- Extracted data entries
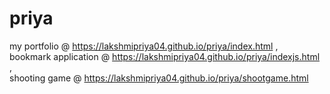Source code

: # priya
my portfolio @ https://lakshmipriya04.github.io/priya/index.html ,<br>
bookmark application @ https://lakshmipriya04.github.io/priya/indexjs.html ,
<br>
shooting game @ https://lakshmipriya04.github.io/priya/shootgame.html
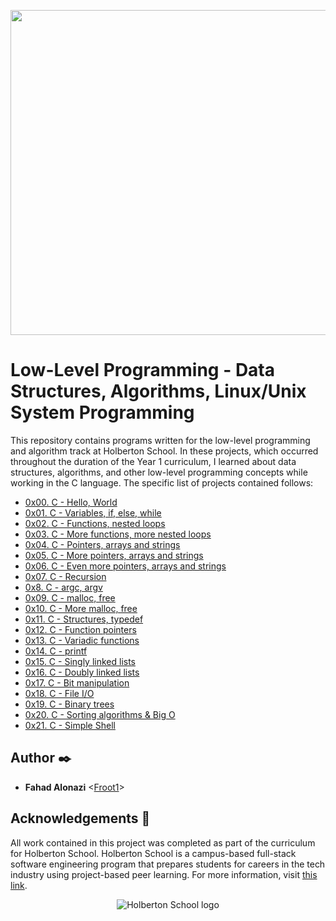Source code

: <p align="center">
<img width="520" align="center" altlt="Image" src="https://github.com/user-attachments/assets/0a8a4774-2f9a-498b-a063-58fcaee9d15b" />
</p>


# Low-Level Programming - Data Structures, Algorithms, Linux/Unix System Programming

This repository contains programs written for the low-level programming and
algorithm track at Holberton School. In these projects, which  occurred
throughout the duration of the Year 1 curriculum, I learned about data
structures, algorithms, and other low-level programming concepts while
working in the C language. The specific list of projects contained follows:

* [0x00. C - Hello, World](./0x00-hello_world)
* [0x01. C - Variables, if, else, while](./0x01-variables_if_else_while)
* [0x02. C - Functions, nested loops](./0x02-functions_nested_loops)
* [0x03. C - More functions, more nested loops](./0x03-more_functions_nested_loops)
* [0x04. C - Pointers, arrays and strings](./0x04-pointers_arrays_strings)
* [0x05. C - More pointers, arrays and strings](./0x05-pointers_arrays_strings)
* [0x06. C - Even more pointers, arrays and strings](./0x06-pointers_arrays_strings)
* [0x07. C - Recursion](./0x07-recursion)
* [0x8. C - argc, argv](./0x08-argc_argv)
* [0x09. C - malloc, free](./0x09-malloc_free)
* [0x10. C - More malloc, free](./0x10-more_malloc_free)
* [0x11. C - Structures, typedef](./0x11-structures_typedef)
* [0x12. C - Function pointers](./0x12-function_pointers)
* [0x13. C - Variadic functions](./0x13-variadic_functions)
* [0x14. C - printf](https://github.com/Froot1/holbertonschool-printf)
* [0x15. C - Singly linked lists](./0x15-singly_linked_lists)
* [0x16. C - Doubly linked lists](./0x16-doubly_linked_lists)
* [0x17. C - Bit manipulation](./0x17-bit_manipulation)
* [0x18. C - File I/O](./0x18-file_io)
* [0x19. C - Binary trees](./0x19-binary_trees)
* [0x20. C - Sorting algorithms & Big O](./0x20-sorting_algorithms)
* [0x21. C - Simple Shell](./0x21-simple_shell)

## Author :black_nib:

* __Fahad Alonazi__ <[Froot1](https://github.com/Froot1)>

## Acknowledgements :pray:

All work contained in this project was completed as part of the curriculum for
Holberton School. Holberton School is a campus-based full-stack software
engineering program that prepares students for careers in the tech industry
using project-based peer learning. For more information, visit
[this link](https://www.holbertonschool.com/).

<p align="center">
  <img
    src="https://cdn.prod.website-files.com/6105315644a26f77912a1ada/63eea844ae4e3022154e2878_Holberton-p-500.png"
    alt="Holberton School logo">
</p>
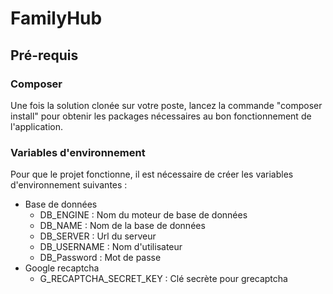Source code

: # FamilyHub
## Pré-requis
### Composer
Une fois la solution clonée sur votre poste, lancez la commande "composer install" pour obtenir les packages nécessaires au bon fonctionnement de l'application.
### Variables d'environnement
Pour que le projet fonctionne, il est nécessaire de créer les variables d'environnement suivantes :
* Base de données
    * DB_ENGINE : Nom du moteur de base de données
    * DB_NAME : Nom de la base de données
    * DB_SERVER : Url du serveur
    * DB_USERNAME : Nom d'utilisateur
    * DB_Password : Mot de passe
* Google recaptcha
    * G_RECAPTCHA_SECRET_KEY : Clé secrète pour grecaptcha
 
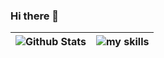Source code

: ### Hi there 👋

<!--
*Apurv0007/Apurv0007* is a ✨ special ✨ repository because its `README.md` (this file) appears on your GitHub profile.

Here are some ideas to get you started:

- 🔭 I’m currently working on ...
- 🌱 I’m currently learning ...
- 👯 I’m looking to collaborate on ...
- 🤔 I’m looking for help with ...
- 💬 Ask me about ...
- 📫 How to reach me: ...
- 😄 Pronouns: ...
- ⚡ Fun fact: ...
-->
| ![Github Stats](https://github-readme-stats.vercel.app/api?username=Apurv0007&count_private=true&show_icons=true&include_all_commits=true&theme=gruvbox)         | ![my skills](https://github-readme-stats.vercel.app/api/top-langs/?username=Apurv0007&hide=TeX&theme=gruvbox)              |
| ------------ | ------------------------- |
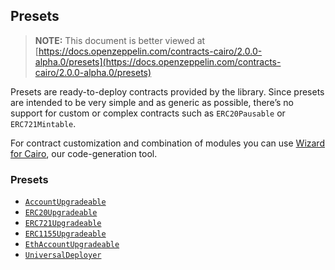 ## Presets

> **NOTE:** This document is better viewed at [https://docs.openzeppelin.com/contracts-cairo/2.0.0-alpha.0/presets](https://docs.openzeppelin.com/contracts-cairo/2.0.0-alpha.0/presets)

Presets are ready-to-deploy contracts provided by the library. Since presets are intended to be very simple and as
generic as possible, there’s no support for custom or complex contracts such as `ERC20Pausable` or `ERC721Mintable`.

For contract customization and combination of modules you can use
[Wizard for Cairo](https://wizard.openzeppelin.com/cairo), our code-generation tool.

### Presets

- [`AccountUpgradeable`](https://docs.openzeppelin.com/contracts-cairo/2.0.0-alpha.0/api/account#AccountUpgradeable)
- [`ERC20Upgradeable`](https://docs.openzeppelin.com/contracts-cairo/2.0.0-alpha.0/api/erc20#ERC20Upgradeable)
- [`ERC721Upgradeable`](https://docs.openzeppelin.com/contracts-cairo/2.0.0-alpha.0/api/erc721#ERC721Upgradeable)
- [`ERC1155Upgradeable`](https://docs.openzeppelin.com/contracts-cairo/2.0.0-alpha.0/api/erc1155#ERC1155Upgradeable)
- [`EthAccountUpgradeable`](https://docs.openzeppelin.com/contracts-cairo/2.0.0-alpha.0/api/account#EthAccountUpgradeable)
- [`UniversalDeployer`](https://docs.openzeppelin.com/contracts-cairo/2.0.0-alpha.0/api/udc#UniversalDeployer)

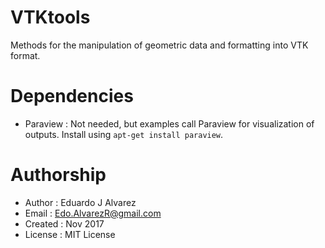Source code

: # VTKtools
Methods for the manipulation of geometric data and formatting into VTK format.

# Dependencies
  * Paraview  : Not needed, but examples call Paraview for visualization of
                  outputs. Install using `apt-get install paraview`.

# Authorship
  * Author    : Eduardo J Alvarez
  * Email     : Edo.AlvarezR@gmail.com
  * Created   : Nov 2017
  * License   : MIT License
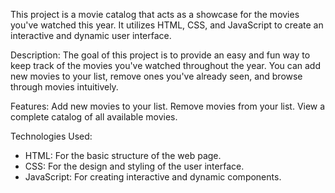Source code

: 
This project is a movie catalog that acts as a showcase for the movies you've watched this year. It utilizes HTML, CSS, and JavaScript to create an interactive and dynamic user interface.

Description:
The goal of this project is to provide an easy and fun way to keep track of the movies you've watched throughout the year. You can add new movies to your list, remove ones you've already seen, and browse through movies intuitively.

Features:
Add new movies to your list.
Remove movies from your list.
View a complete catalog of all available movies.

Technologies Used:
 - HTML: For the basic structure of the web page.
 - CSS: For the design and styling of the user interface.
 - JavaScript: For creating interactive and dynamic components.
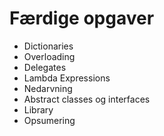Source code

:# Færdige opgaver
* Dictionaries
* Overloading
* Delegates
* Lambda Expressions
* Nedarvning
* Abstract classes og interfaces
* Library
* Opsumering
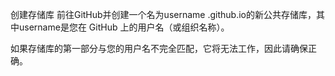 创建存储库
前往GitHub并创建一个名为username .github.io的新公共存储库，其中username是您在 GitHub 上的用户名（或组织名称）。

如果存储库的第一部分与您的用户名不完全匹配，它将无法工作，因此请确保正确。
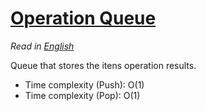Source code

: # [Operation Queue](op_queue.cpp)

*Read in [English](README.en.md)*

Queue that stores the itens operation results.


* Time complexity (Push): O(1)
* Time complexity (Pop): O(1)
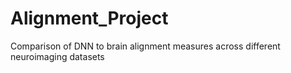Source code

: # Alignment_Project
Comparison of DNN to brain alignment measures across different neuroimaging datasets
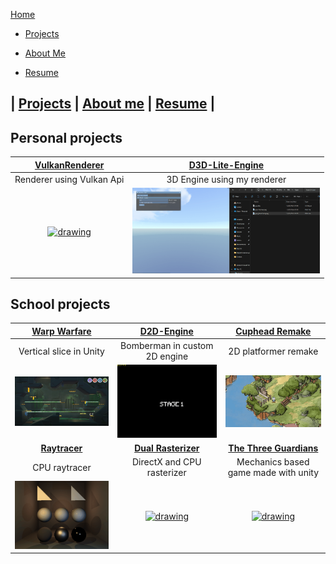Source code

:<link href="../Content/StyleSheet.css" rel="stylesheet"/> 

<div class="nav-bar">
  <md-block>

<a href="../" class="active">Home</a>
- <a href="../Projects/" class="active">Projects</a>
- <a href="../AboutMe/">About Me</a>
- <a href="../Resume/">Resume</a>

  </md-block>
</div>



## | [Projects](../Projects)  |    [About me](../AboutMe)  |    [Resume](../Resume) |

## Personal projects

|[**VulkanRenderer**](VulkanRenderer/)|[**D3D-Lite-Engine**](D3D-Lite-Engine/)|
|:----------------------------------------:|:----------------------------------------:|
| Renderer using Vulkan Api | 3D Engine using my renderer |
|<a href="VulkanRenderer/"><img src="../Content/VulkanRenderer3D.gif" alt="drawing" width="300"/>|<a href="D3D-Lite-Engine/"><img src="../Content/D3D-Lite-Engine.gif" alt="drawing" width="300"/>|


## School projects

|[**Warp Warfare**](WarpWarfare/)|[**D2D-Engine**](D2D-Engine/)|[**Cuphead Remake**](CupheadRemake/)|
|:----------------------------------------:|:----------------------------------------:|:----------------------------------------:|
| Vertical slice in Unity| Bomberman in custom 2D engine | 2D platformer remake |
|<a href="WarpWarfare/"><img src="../Content/WarpWarfare.png" alt="drawing" width="300"/>|<a href="D2D-Engine/"><img src="../Content/Bomberman.gif" alt="drawing" width="300"/>|<a href="CupheadRemake/"><img src="../Content/Cuphead.gif" alt="drawing" width="300"/>|
|[**Raytracer**](SoftwareRayTracer/)|[**Dual Rasterizer**](DualRasterizer/)|[**The Three Guardians**](TheThreeGuardians/)|
| CPU raytracer | DirectX and CPU rasterizer | Mechanics based game made with unity |
|<a href="SoftwareRayTracer/"><img src="../Content/RayTracer.gif" alt="drawing" width="300"/>|<a href="DualRasterizer/"><img src="../Content/DualRasterizer.gif" alt="drawing" width="300"/>| <a href="TheThreeGuardians/"><img src="../Content/TheThreeGuardians.gif" alt="drawing" width="300"/>
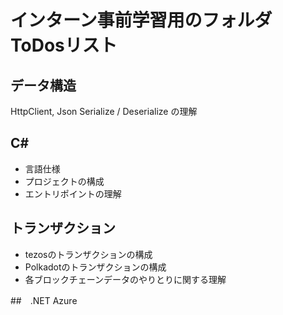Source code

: # インターン事前学習用のフォルダ　ToDosリスト

## データ構造
HttpClient, Json Serialize / Deserialize の理解

## C#
- 言語仕様
- プロジェクトの構成
- エントリポイントの理解

## トランザクション
- tezosのトランザクションの構成
- Polkadotのトランザクションの構成
- 各ブロックチェーンデータのやりとりに関する理解

##　.NET Azure
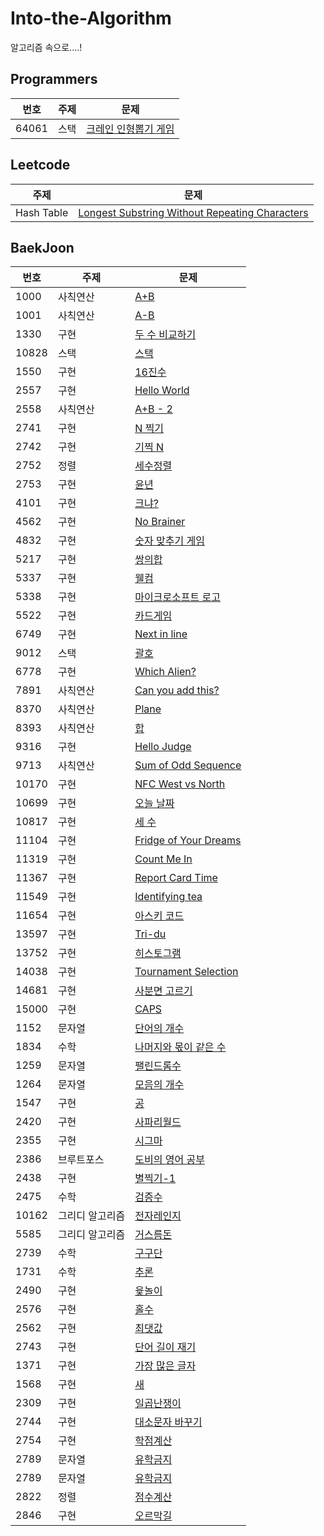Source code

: # Into-the-Algorithm
알고리즘 속으로....!

## Programmers

|번호|주제|문제|
|---|---|---|
|64061|스택|[크레인 인형뽑기 게임](https://programmers.co.kr/learn/courses/30/lessons/64061)|

## Leetcode

|주제|문제|
|---|---|
|Hash Table|[Longest Substring Without Repeating Characters](https://leetcode.com/problems/longest-substring-without-repeating-characters/)|

## BaekJoon

|번호|주제|문제|
|---|---|---|
|1000|사칙연산|[A+B](https://www.acmicpc.net/problem/1000)|
|1001|사칙연산|[A-B](https://www.acmicpc.net/problem/1001)|
|1330|구현|[두 수 비교하기](https://www.acmicpc.net/problem/1330)|
|10828|스택|[스택](https://www.acmicpc.net/problem/10828)|
|1550|구현|[16진수](https://www.acmicpc.net/problem/1550)|
|2557|구현|[Hello World](https://www.acmicpc.net/problem/2557)|
|2558|사칙연산|[A+B - 2](https://www.acmicpc.net/problem/2558)|
|2741|구현|[N 찍기](https://www.acmicpc.net/problem/2741)|
|2742|구현|[기찍 N](https://www.acmicpc.net/problem/2742)|
|2752|정렬|[세수정렬](https://www.acmicpc.net/problem/2752)|
|2753|구현|[윤년](https://www.acmicpc.net/problem/2753)|
|4101|구현|[크냐?](https://www.acmicpc.net/problem/4101)|
|4562|구현|[No Brainer](https://www.acmicpc.net/problem/4562)|
|4832|구현|[숫자 맞추기 게임](https://www.acmicpc.net/problem/4892)|
|5217|구현|[쌍의합](https://www.acmicpc.net/problem/5217)|
|5337|구현|[웰컴](https://www.acmicpc.net/problem/5337)|
|5338|구현|[마이크로소프트 로고](https://www.acmicpc.net/problem/5338)|
|5522|구현|[카드게임](https://www.acmicpc.net/problem/5522)|
|6749|구현|[Next in line](https://www.acmicpc.net/problem/6749)|
|9012|스택|[괄호](https://www.acmicpc.net/problem/9012)|
|6778|구현|[Which Alien?](https://www.acmicpc.net/problem/6778)|
|7891|사칙연산|[Can you add this?](https://www.acmicpc.net/problem/7891)|
|8370|사칙연산|[Plane](https://www.acmicpc.net/problem/8370)|
|8393|사칙연산|[합](https://www.acmicpc.net/problem/8393)|
|9316|구현|[Hello Judge](https://www.acmicpc.net/problem/9316)|
|9713|사칙연산|[Sum of Odd Sequence](https://www.acmicpc.net/problem/9713)|
|10170|구현|[NFC West vs North](https://www.acmicpc.net/problem/10170)|
|10699|구현|[오늘 날짜](https://www.acmicpc.net/problem/10699)|
|10817|구현|[세 수](https://www.acmicpc.net/problem/10817)|
|11104|구현|[Fridge of Your Dreams](https://www.acmicpc.net/problem/11104)|
|11319|구현|[Count Me In](https://www.acmicpc.net/problem/11319)|
|11367|구현|[Report Card Time](https://www.acmicpc.net/problem/11367)|
|11549|구현|[Identifying tea](https://www.acmicpc.net/problem/11549)|
|11654|구현|[아스키 코드](https://www.acmicpc.net/problem/11654)|
|13597|구현|[Tri-du](https://www.acmicpc.net/problem/13597)|
|13752|구현|[히스토그램](https://www.acmicpc.net/problem/13752)|
|14038|구현|[Tournament Selection](https://www.acmicpc.net/problem/14038)|
|14681|구현|[사분면 고르기](https://www.acmicpc.net/problem/14681)|
|15000|구현|[CAPS](https://www.acmicpc.net/problem/15000)|
|1152|문자열|[단어의 개수](https://www.acmicpc.net/problem/1152)|
|1834|수학|[나머지와 몫이 같은 수](https://www.acmicpc.net/problem/1834)|
|1259|문자열|[팰린드롬수](https://www.acmicpc.net/problem/1259)|
|1264|문자열|[모음의 개수](https://www.acmicpc.net/problem/1264)|
|1547|구현|[공](https://www.acmicpc.net/problem/1547)|
|2420|구현|[사파리월드](https://www.acmicpc.net/problem/2420)|
|2355|구현|[시그마](https://www.acmicpc.net/problem/2355)|
|2386|브루트포스|[도비의 영어 공부](https://www.acmicpc.net/problem/2386)|
|2438|구현|[별찍기-1](https://www.acmicpc.net/problem/2438)|
|2475|수학|[검증수](https://www.acmicpc.net/problem/2475)|
|10162|그리디 알고리즘|[전자레인지](https://www.acmicpc.net/problem/10162)|
|5585|그리디 알고리즘|[거스름돈](https://www.acmicpc.net/problem/5585)|
|2739|수학|[구구단](https://www.acmicpc.net/problem/2739)|
|1731|수학|[추론](https://www.acmicpc.net/problem/1731)|
|2490|구현|[윷놀이](https://www.acmicpc.net/problem/2490)|
|2576|구현|[홀수](https://www.acmicpc.net/problem/2576)|
|2562|구현|[최댓값](https://www.acmicpc.net/problem/2562)|
|2743|구현|[단어 길이 재기](https://www.acmicpc.net/problem/2743)|
|1371|구현|[가장 많은 글자](https://www.acmicpc.net/problem/1371)|
|1568|구현|[새](https://www.acmicpc.net/problem/1568)|
|2309|구현|[일곱난쟁이](https://www.acmicpc.net/problem/2309)|
|2744|구현|[대소문자 바꾸기](https://www.acmicpc.net/problem/2744)|
|2754|구현|[학점계산](https://www.acmicpc.net/problem/2754)|
|2789|문자열|[유학금지](https://www.acmicpc.net/problem/2789)|
|2789|문자열|[유학금지](https://www.acmicpc.net/problem/2789)|
|2822|정렬|[점수계산](https://www.acmicpc.net/problem/2822)|
|2846|구현|[오르막길](https://www.acmicpc.net/problem/2846)|
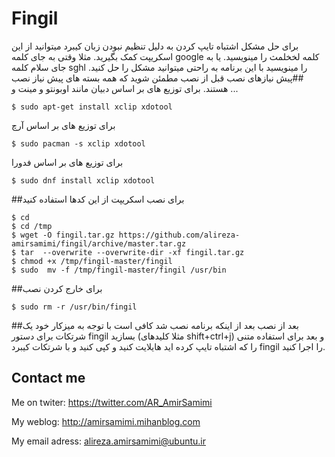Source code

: # Fingil
برای حل مشکل اشتباه تایپ کردن به دلیل تنظیم نبودن زبان کیبرد میتوانید از این اسکریپت کمک بگیرید. مثلا وقتی به جای کلمه google کلمه لخخلمث 
را مینویسید. یا به جای سلام کلمه sghl را مینویسید با این برنامه به راحتی میتوانید مشکل را حل کنید.
##پیش نیازهای نصب
قبل از نصب مطمئن شوید که همه بسته های پیش نیاز نصب هستند. برای توزیع های بر اساس دبیان مانند اوبونتو و مینت و ...

	$ sudo apt-get install xclip xdotool

برای توزیع های بر اساس آرچ

	$ sudo pacman -s xclip xdotool

برای توزیع های بر اساس فدورا

	$ sudo dnf install xclip xdotool

##برای نصب اسکریپت از این کدها استفاده کنید

	$ cd
	$ cd /tmp
	$ wget -O fingil.tar.gz https://github.com/alireza-amirsamimi/fingil/archive/master.tar.gz
	$ tar  --overwrite --overwrite-dir -xf fingil.tar.gz
	$ chmod +x /tmp/fingil-master/fingil
	$ sudo  mv -f /tmp/fingil-master/fingil /usr/bin

##برای خارج کردن نصب


	$ sudo rm -r /usr/bin/fingil
##بعد از نصب
بعد از اینکه برنامه نصب شد کافی است با توجه به میزکار خود یک شرتکات برای دستور fingil بسازید (مثلا کلیدهای shift+ctrl+j) و بعد برای استفاده
متنی را که اشتباه تایپ کرده اید هایلایت کنید و کپی کنید و با شرتکات کیبرد fingil را اجرا کنید.
## Contact me
Me on twiter:
https://twitter.com/AR_AmirSamimi

My weblog:
http://amirsamimi.mihanblog.com

My email adress:
alireza.amirsamimi@ubuntu.ir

- ACTION ITEM
Pick each line holding the word "application" out of the data and copy it.

- YOUR RESPONSE
bookmark application @ https://lakshmipriya04.github.io/priya/indexjs.html ,
Une fois la solution clonée sur votre poste, lancez la commande "composer install" pour obtenir les packages nécessaires au bon fonctionnement de l'application.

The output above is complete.